A friend/reader wrote TB yesterday and felt he was ranting too much. No doubt this is true, but why do people like Rush Limbaugh get away with it?…even when they defame someone, which TB has never done, nor has he ever done (as close as it gets is calling Bush “Dubya” which he is not alone in. Also, he issues mea culpa’s for his mistakes which you will never hear a politician do.

TB wrote the following letter to Ford over CEO Alan Mulally’s compensation:

As a registered investment advisor with forty years experienced I was surprised at Alan Mulally’s 11% compensation increase (to $29.5 million), along with several other top officers of Ford…no wonder the picture in the L.A. Times of him kissing the new three cylinder engine of the future.

On the plus side, he did a great job but on the negative side, shareholder value declined by 30% in the period he was being patted on the back. True, it has come back since and at the time of the announcement was down just 18% for the 15 month period…so will that be factored in again next year? Since the 4/23/99 high of $65 a share it has declined by 75%. Besides, the S&P 500 (ex-Apple!) gained 10.1% for the quarter and 5.4% for the year. True, most of the his compensation was in stock options ($22 million), would like to know the strike price though, but he also has a salary of $2.2 million and received a cash bonus of $5.5 million…that should buy a pretty nice home in Dearborn. Oh, almost forgot he had the use of the corporate jet to fly him to and from his home in Seattle every weekend.

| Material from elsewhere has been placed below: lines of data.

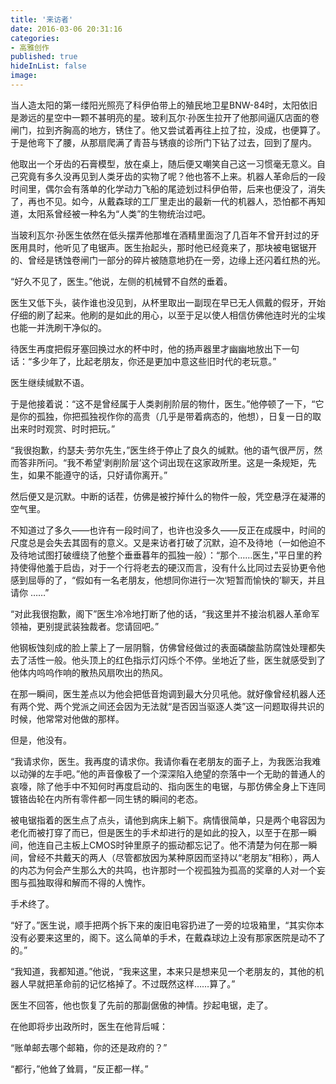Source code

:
 ```yaml
---
title: '来访者'
date: 2016-03-06 20:31:16
categories:
- 高雅创作
published: true
hideInList: false
image: 
---
```

当人造太阳的第一缕阳光照亮了科伊伯带上的殖民地卫星BNW-84时，太阳依旧是渺远的星空中一颗不甚明亮的星。玻利瓦尔·孙医生拉开了他那间逼仄店面的卷闸门，拉到齐胸高的地方，锈住了。他又尝试着再往上拉了拉，没成，也便算了。于是他弯下了腰，从那扇爬满了青苔与锈痕的诊所门下钻了过去，回到了屋内。


他取出一个牙齿的石膏模型，放在桌上，随后便又嘲笑自己这一习惯毫无意义。自己究竟有多久没再见到人类牙齿的实物了呢？他也答不上来。机器人革命后的一段时间里，偶尔会有落单的化学动力飞船的尾迹划过科伊伯带，后来也便没了，消失了，再也不见。如今，从戴森球的工厂里走出的最新一代的机器人，恐怕都不再知道，太阳系曾经被一种名为“人类”的生物统治过吧。


当玻利瓦尔·孙医生依然在低头摆弄他那堆在酒精里面泡了几百年不曾开封过的牙医用具时，他听见了电锯声。医生抬起头，那时他已经竟来了，那块被电锯锯开的、曾经是锈蚀卷闸门一部分的碎片被随意地扔在一旁，边缘上还闪着红热的光。


“好久不见了，医生。”他说，左侧的机械臂不自然的垂着。


医生又低下头，装作谁也没见到，从杯里取出一副现在早已无人佩戴的假牙，开始仔细的刷了起来。他刷的是如此的用心，以至于足以使人相信仿佛他连时光的尘埃也能一并洗刷干净似的。


待医生再度把假牙塞回换过水的杯中时，他的扬声器里才幽幽地放出下一句话：“多少年了，比起老朋友，你还是更加中意这些旧时代的老玩意。”


医生继续缄默不语。


于是他接着说：“这不是曾经属于人类剥削阶层的物什，医生。”他停顿了一下，“它是你的孤独，你把孤独视作你的高贵（几乎是带着病态的，他想），日复一日的取出来时时观赏、时时把玩。”


“我很抱歉，约瑟夫·劳尔先生，”医生终于停止了良久的缄默。他的语气很严厉，然而答非所问。“我不希望‘剥削阶层’这个词出现在这家政所里。这是一条规矩，先生，如果不能遵守的话，只好请你离开。”


然后便又是沉默。中断的话茬，仿佛是被拧掉什么的物件一般，凭空悬浮在凝滞的空气里。


不知道过了多久——也许有一段时间了，也许也没多久——反正在成膜中，时间的尺度总是会失去其固有的意义。又是来访者打破了沉默，迫不及待地（一如他迫不及待地试图打破缠绕了他整个垂垂暮年的孤独一般）：“那个……医生，”平日里的矜持使得他羞于启齿，对于一个行将老去的硬汉而言，没有什么比同过去妥协更令他感到屈辱的了，“假如有一名老朋友，他想同你进行一次‘短暂而愉快的’聊天，并且请你 ……”


“对此我很抱歉，阁下”医生冷冷地打断了他的话，“我这里并不接治机器人革命军领袖，更别提武装独裁者。您请回吧。”


他钢板蚀刻成的脸上蒙上了一层阴翳，仿佛曾经做过的表面磷酸盐防腐蚀处理都失去了活性一般。他头顶上的红色指示灯闪烁个不停。坐地近了些，医生就感受到了他体内呜呜作响的散热风扇吹出的热风。


在那一瞬间，医生差点以为他会把低音炮调到最大分贝吼他。就好像曾经机器人还有两个党、两个党派之间还会因为无法就“是否因当驱逐人类”这一问题取得共识的时候，他常常对他做的那样。


但是，他没有。


“我请求你，医生。我再度的请求你。我请你看在老朋友的面子上，为我医治我难以动弹的左手吧。”他的声音像极了一个深深陷入绝望的奈落中一个无助的普通人的哀嚎，除了他手中不知何时再度启动的、指向医生的电锯，与那仿佛全身上下连同镀铬齿轮在内所有零件都一同生锈的瞬间的老态。


被电锯指着的医生点了点头，请他到病床上躺下。病情很简单，只是两个电容因为老化而被打穿了而已，但是医生的手术却进行的是如此的投入，以至于在那一瞬间，他连自己主板上CMOS时钟里原子的振动都忘记了。他不清楚为何在那一瞬间，曾经不共戴天的两人（尽管都放因为某种原因而坚持以“老朋友”相称），两人的内芯为何会产生那么大的共鸣，也许那时一个视孤独为孤高的奖章的人对一个妄图与孤独取得和解而不得的人愧怍。


手术终了。


“好了。”医生说，顺手把两个拆下来的废旧电容扔进了一旁的垃圾箱里，“其实你本没有必要来这里的，阁下。这么简单的手术，在戴森球边上没有那家医院是动不了的。”


“我知道，我都知道。”他说，“我来这里，本来只是想来见一个老朋友的，其他的机器人早就把革命前的记忆格掉了。不过既然这样……算了。”


医生不回答，他也恢复了先前的那副倨傲的神情。抄起电锯，走了。


在他即将步出政所时，医生在他背后喊：


“账单邮去哪个邮箱，你的还是政府的？”


“都行，”他耸了耸肩，“反正都一样。”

When does enough become too much? How much does he make relative to the average employee of Ford?

The point is everyone makes money…except shareholders – long term shareholders, and that is a pity. They also get a paltry 1.6% dividend.


I would like to commend Ford on both the performance and on having a Chairman and CEO. Combining them, as is popular today creates an untenable conflict of interest when the board is supposed to be the stewards to the shareholders. But I would also like you to think about all aspects of executive compensation. Of course, that requires the rest of corporate America to do likewise…and that is a very long odds proposition.

Hope you have a great day…there is a rumor there will be a winter in MN – next year!